Defense Commercial Vendors Coalition (DCVC) announces change to 2007 National Defense Authorization Act

WASHINGTON, 7 Dec. 2006. The Defense Commercial Vendors Coalition (DCVC) has announced that new legislative language for the Fiscal Year 2007 National Defense Authorization Act has been inserted into Section 805 of the legislation, marking the first major victory in the organization's one-year history.

WASHINGTON, 7 Dec. 2006. The Defense Commercial Vendors Coalition (DCVC) has announced that new legislative language for the Fiscal Year 2007 National Defense Authorization Act has been inserted into Section 805 of the legislation, marking the first major victory in the organization's one-year history.
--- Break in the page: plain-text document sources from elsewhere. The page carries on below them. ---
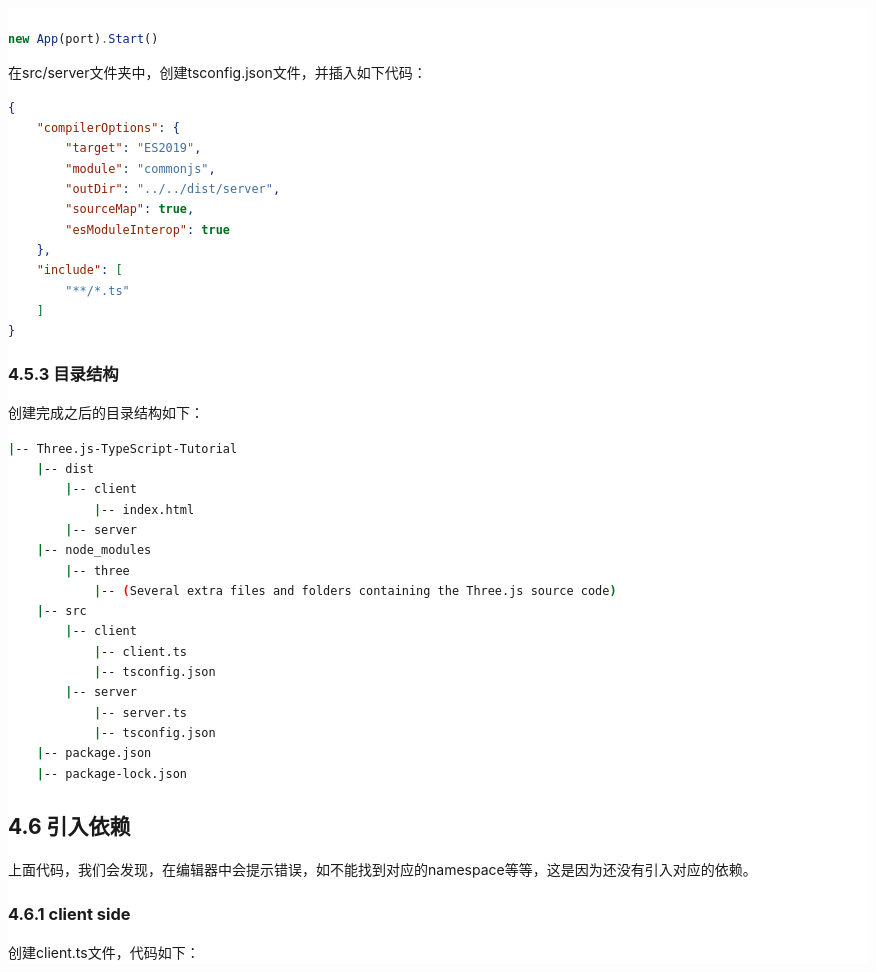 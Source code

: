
 ```ts

new App(port).Start()
```

在src/server文件夹中，创建tsconfig.json文件，并插入如下代码：

```json
{
    "compilerOptions": {
        "target": "ES2019",
        "module": "commonjs",
        "outDir": "../../dist/server",
        "sourceMap": true,
        "esModuleInterop": true
    },
    "include": [
        "**/*.ts"
    ]
}
```

### 4.5.3 目录结构

创建完成之后的目录结构如下：

```bash
|-- Three.js-TypeScript-Tutorial
    |-- dist
        |-- client
            |-- index.html
        |-- server
    |-- node_modules
        |-- three
            |-- (Several extra files and folders containing the Three.js source code)
    |-- src
        |-- client
            |-- client.ts
            |-- tsconfig.json
        |-- server
            |-- server.ts
            |-- tsconfig.json
    |-- package.json
    |-- package-lock.json
```

## 4.6 引入依赖

上面代码，我们会发现，在编辑器中会提示错误，如不能找到对应的namespace等等，这是因为还没有引入对应的依赖。

### 4.6.1 client side

创建client.ts文件，代码如下：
The insertion, which amends the law, requires Major Defense Acquisition Programs (MDAP) to certify that "appropriate market research has been conducted prior to technology development to reduce duplication of existing technology and products."
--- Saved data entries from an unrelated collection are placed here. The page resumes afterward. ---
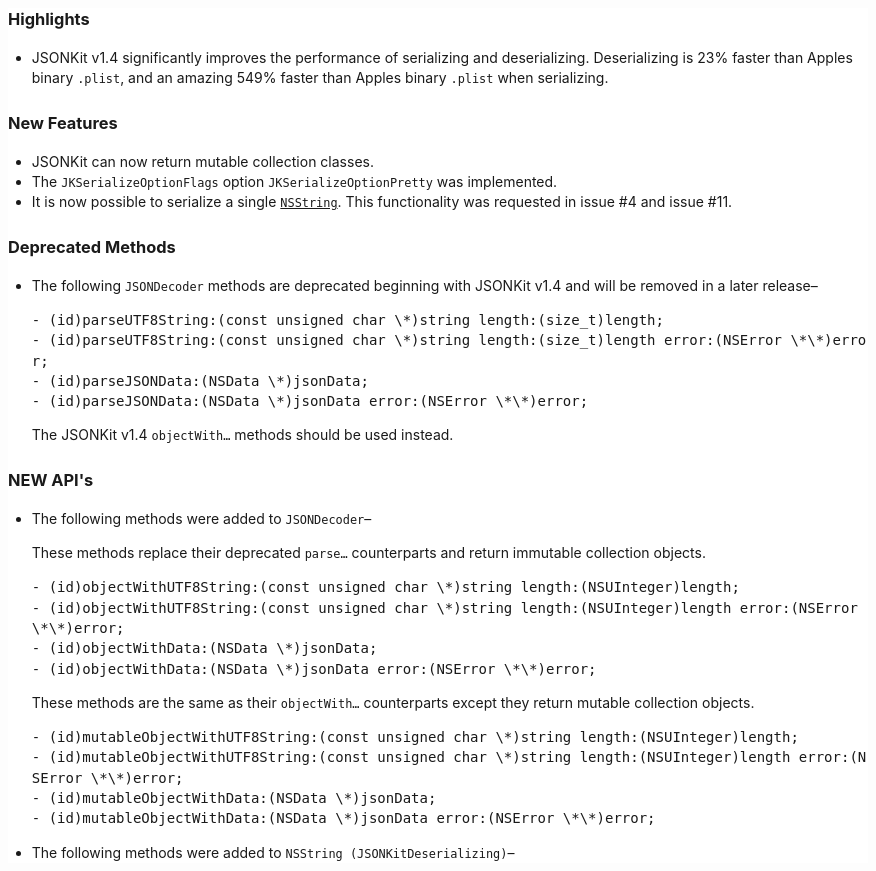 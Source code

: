 ### Highlights

*   JSONKit v1.4 significantly improves the performance of serializing and deserializing.  Deserializing is 23% faster than Apples binary `.plist`, and an amazing 549% faster than Apples binary `.plist` when serializing.

### New Features

*   JSONKit can now return mutable collection classes.
*   The `JKSerializeOptionFlags` option `JKSerializeOptionPretty` was implemented.
*   It is now possible to serialize a single [`NSString`][NSString].  This functionality was requested in issue #4 and issue #11.

### Deprecated Methods

*   The following `JSONDecoder` methods are deprecated beginning with JSONKit v1.4 and will be removed in a later release&ndash;
    
    <pre>
    &#x200b;- (id)parseUTF8String:(const unsigned char \*)string length:(size_t)length;
    &#x200b;- (id)parseUTF8String:(const unsigned char \*)string length:(size_t)length error:(NSError \*\*)error;
    &#x200b;- (id)parseJSONData:(NSData \*)jsonData;
    &#x200b;- (id)parseJSONData:(NSData \*)jsonData error:(NSError \*\*)error;
    </pre>
    
    The JSONKit v1.4 <code>objectWith&hellip;</code> methods should be used instead.

### NEW API's

*   The following methods were added to `JSONDecoder`&ndash;
    
    These methods replace their deprecated <code>parse&hellip;</code> counterparts and return immutable collection objects.
    
    <pre>
    &#x200b;- (id)objectWithUTF8String:(const unsigned char \*)string length:(NSUInteger)length;
    &#x200b;- (id)objectWithUTF8String:(const unsigned char \*)string length:(NSUInteger)length error:(NSError \*\*)error;
    &#x200b;- (id)objectWithData:(NSData \*)jsonData;
    &#x200b;- (id)objectWithData:(NSData \*)jsonData error:(NSError \*\*)error;
    </pre>
    
    These methods are the same as their <code>objectWith&hellip;</code> counterparts except they return mutable collection objects.
    
    <pre>
    &#x200b;- (id)mutableObjectWithUTF8String:(const unsigned char \*)string length:(NSUInteger)length;
    &#x200b;- (id)mutableObjectWithUTF8String:(const unsigned char \*)string length:(NSUInteger)length error:(NSError \*\*)error;
    &#x200b;- (id)mutableObjectWithData:(NSData \*)jsonData;
    &#x200b;- (id)mutableObjectWithData:(NSData \*)jsonData error:(NSError \*\*)error;
    </pre>

*   The following methods were added to `NSString (JSONKitDeserializing)`&ndash;
    

[bugtracker]: https://github.com/johnezang/JSONKit/issues
[RFC 4627]: http://tools.ietf.org/html/rfc4627
[twitter_public_timeline.json]: https://github.com/samsoffes/json-benchmarks/blob/master/Resources/twitter_public_timeline.json
[json-framework]: https://github.com/stig/json-framework
[Single Precision]: http://en.wikipedia.org/wiki/Single_precision
[kCFTypeArrayCallBacks]: http://developer.apple.com/library/mac/documentation/CoreFoundation/Reference/CFArrayRef/Reference/reference.html#//apple_ref/c/data/kCFTypeArrayCallBacks
[kCFTypeDictionaryKeyCallBacks]: http://developer.apple.com/library/mac/documentation/CoreFoundation/Reference/CFDictionaryRef/Reference/reference.html#//apple_ref/c/data/kCFTypeDictionaryKeyCallBacks
[kCFTypeDictionaryValueCallBacks]: http://developer.apple.com/library/mac/documentation/CoreFoundation/Reference/CFDictionaryRef/Reference/reference.html#//apple_ref/c/data/kCFTypeDictionaryValueCallBacks
[CFRetain]: http://developer.apple.com/library/mac/documentation/CoreFoundation/Reference/CFTypeRef/Reference/reference.html#//apple_ref/c/func/CFRetain
[CFRelease]: http://developer.apple.com/library/mac/documentation/CoreFoundation/Reference/CFTypeRef/Reference/reference.html#//apple_ref/c/func/CFRelease
[CFDataCreateWithBytesNoCopy]: http://developer.apple.com/library/mac/documentation/CoreFoundation/Reference/CFDataRef/Reference/reference.html#//apple_ref/c/func/CFDataCreateWithBytesNoCopy
[CFArray]: http://developer.apple.com/library/mac/#documentation/CoreFoundation/Reference/CFArrayRef/Reference/reference.html
[CFDictionary]: http://developer.apple.com/library/mac/#documentation/CoreFoundation/Reference/CFDictionaryRef/Reference/reference.html
[CFDictionaryCreate]: http://developer.apple.com/library/mac/documentation/CoreFoundation/Reference/CFDictionaryRef/Reference/reference.html#//apple_ref/c/func/CFDictionaryCreate
[-mutableCopy]: http://developer.apple.com/library/mac/#documentation/Cocoa/Reference/Foundation/Classes/NSObject_Class/Reference/Reference.html%23//apple_ref/occ/instm/NSObject/mutableCopy
[-copy]: http://developer.apple.com/library/mac/#documentation/Cocoa/Reference/Foundation/Classes/NSObject_Class/Reference/Reference.html%23//apple_ref/occ/instm/NSObject/copy
[-retain]: http://developer.apple.com/library/mac/documentation/Cocoa/Reference/Foundation/Protocols/NSObject_Protocol/Reference/NSObject.html#//apple_ref/occ/intfm/NSObject/retain
[-release]: http://developer.apple.com/library/mac/documentation/Cocoa/Reference/Foundation/Protocols/NSObject_Protocol/Reference/NSObject.html#//apple_ref/occ/intfm/NSObject/release
[-isEqual:]: http://developer.apple.com/library/mac/documentation/Cocoa/Reference/Foundation/Protocols/NSObject_Protocol/Reference/NSObject.html#//apple_ref/occ/intfm/NSObject/isEqual:
[-hash]: http://developer.apple.com/library/mac/documentation/Cocoa/Reference/Foundation/Protocols/NSObject_Protocol/Reference/NSObject.html#//apple_ref/occ/intfm/NSObject/hash
[NSArray]: http://developer.apple.com/mac/library/documentation/Cocoa/Reference/Foundation/Classes/NSArray_Class/index.html
[NSMutableArray]: http://developer.apple.com/mac/library/documentation/Cocoa/Reference/Foundation/Classes/NSMutableArray_Class/index.html
[-insertObject:atIndex:]: http://developer.apple.com/library/mac/documentation/Cocoa/Reference/Foundation/Classes/NSMutableArray_Class/Reference/Reference.html#//apple_ref/occ/instm/NSMutableArray/insertObject:atIndex:
[-removeObjectAtIndex:]: http://developer.apple.com/library/mac/documentation/Cocoa/Reference/Foundation/Classes/NSMutableArray_Class/Reference/Reference.html#//apple_ref/occ/instm/NSMutableArray/removeObjectAtIndex:
[-replaceObjectAtIndex:withObject:]: http://developer.apple.com/library/mac/documentation/Cocoa/Reference/Foundation/Classes/NSMutableArray_Class/Reference/Reference.html#//apple_ref/occ/instm/NSMutableArray/replaceObjectAtIndex:withObject:
[NSDictionary]: http://developer.apple.com/mac/library/documentation/Cocoa/Reference/Foundation/Classes/NSDictionary_Class/index.html
[NSMutableDictionary]: http://developer.apple.com/mac/library/documentation/Cocoa/Reference/Foundation/Classes/NSMutableDictionary_Class/index.html
[-setObject:forKey:]: http://developer.apple.com/library/mac/documentation/Cocoa/Reference/Foundation/Classes/NSMutableDictionary_Class/Reference/Reference.html#//apple_ref/occ/instm/NSMutableDictionary/setObject:forKey:
[-removeObjectForKey:]: http://developer.apple.com/library/mac/documentation/Cocoa/Reference/Foundation/Classes/NSMutableDictionary_Class/Reference/Reference.html#//apple_ref/occ/instm/NSMutableDictionary/removeObjectForKey:
[NSData]: http://developer.apple.com/mac/library/documentation/Cocoa/Reference/Foundation/Classes/NSData_Class/index.html
[NSFastEnumeration]: http://developer.apple.com/library/mac/documentation/Cocoa/Reference/NSFastEnumeration_protocol/Reference/NSFastEnumeration.html
[NSString]: http://developer.apple.com/mac/library/documentation/Cocoa/Reference/Foundation/Classes/NSString_Class/index.html
[printf]: http://developer.apple.com/library/mac/#documentation/Darwin/Reference/ManPages/man3/printf.3.html
[memmove]: http://developer.apple.com/library/mac/#documentation/Darwin/Reference/ManPages/man3/memmove.3.html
The new language serves as a reinforcement and clarification of existing acquisition policies and regulations, such as the 1994 Federal Acquisition Streamlining Act (FASA), OMB-A119, OMB-A76, the Clinger-Cohen Act, DoD 5000, and the FAR Parts 10, 11, and 12.
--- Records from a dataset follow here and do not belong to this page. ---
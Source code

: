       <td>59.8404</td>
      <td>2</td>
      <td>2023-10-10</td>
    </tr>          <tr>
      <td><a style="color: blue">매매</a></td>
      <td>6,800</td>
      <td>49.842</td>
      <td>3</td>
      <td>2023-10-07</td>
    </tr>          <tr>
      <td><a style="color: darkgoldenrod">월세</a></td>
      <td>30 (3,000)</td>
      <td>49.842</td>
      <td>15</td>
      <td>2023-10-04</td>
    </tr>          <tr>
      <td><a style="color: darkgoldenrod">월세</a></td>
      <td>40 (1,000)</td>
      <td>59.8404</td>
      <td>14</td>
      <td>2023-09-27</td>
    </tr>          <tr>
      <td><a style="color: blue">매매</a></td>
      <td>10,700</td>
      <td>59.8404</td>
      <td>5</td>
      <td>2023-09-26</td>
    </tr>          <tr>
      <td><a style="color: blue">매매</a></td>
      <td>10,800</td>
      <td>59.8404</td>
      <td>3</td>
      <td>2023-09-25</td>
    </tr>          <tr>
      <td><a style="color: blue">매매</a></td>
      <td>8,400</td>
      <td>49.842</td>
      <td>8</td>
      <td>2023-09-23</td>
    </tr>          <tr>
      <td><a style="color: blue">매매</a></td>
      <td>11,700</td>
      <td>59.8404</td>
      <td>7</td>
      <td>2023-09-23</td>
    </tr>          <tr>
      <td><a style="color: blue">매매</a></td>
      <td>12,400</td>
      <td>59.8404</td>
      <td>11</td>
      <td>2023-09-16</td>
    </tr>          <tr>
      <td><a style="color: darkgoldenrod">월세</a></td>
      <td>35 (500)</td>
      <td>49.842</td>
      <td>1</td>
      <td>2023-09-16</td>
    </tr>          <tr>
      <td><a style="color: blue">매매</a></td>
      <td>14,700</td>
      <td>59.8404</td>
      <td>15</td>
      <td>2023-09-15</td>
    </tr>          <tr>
The DCVC promotes federal acquisition reform in order to foster the development of a truly competitive marketplace. According to DCVC representatives, having a competitive marketplace will lead to greater value for the American taxpayer, increased innovation, and better technology and resources for the men and women in military service.

"The equivalent of the $400 hammer debacle is happening all over again in the DOD right now," says Ian Musselman, executive director of the DCVC. "Despite massive spending, budget overruns, and an aging workforce in the DOD's IT sector, little action has been taken to combat the problem of technology reinvention. This legislation is one small step to addressing the lack of comprehensive market research."

"Under the current acquisition award system and environment, the use of readily available, cost-effective products and technologies are disruptive to the economic interests of the prime contractor," says Dr. Sally Baron, an independent consultant whose primary focus is increasing applications of commercial-off-the-shelf (COTS) tools in the government. "The DOD needs to better align contracting practices such that comprehensive market research clearly reveals which components of a program can be purchased off-the-shelf, which portions need to be a firm fixed price, and where a cost-plus-award-fee contract should be used for truly unique aspects of the program." Dr. Baron is a special advisor to the DCVC and received her Ph.D. from Stanford University where she worked with former Defense Secretary William Perry.

The DCVC provides its members with confidential advocacy for better procurement regulations, policies, and enforcement.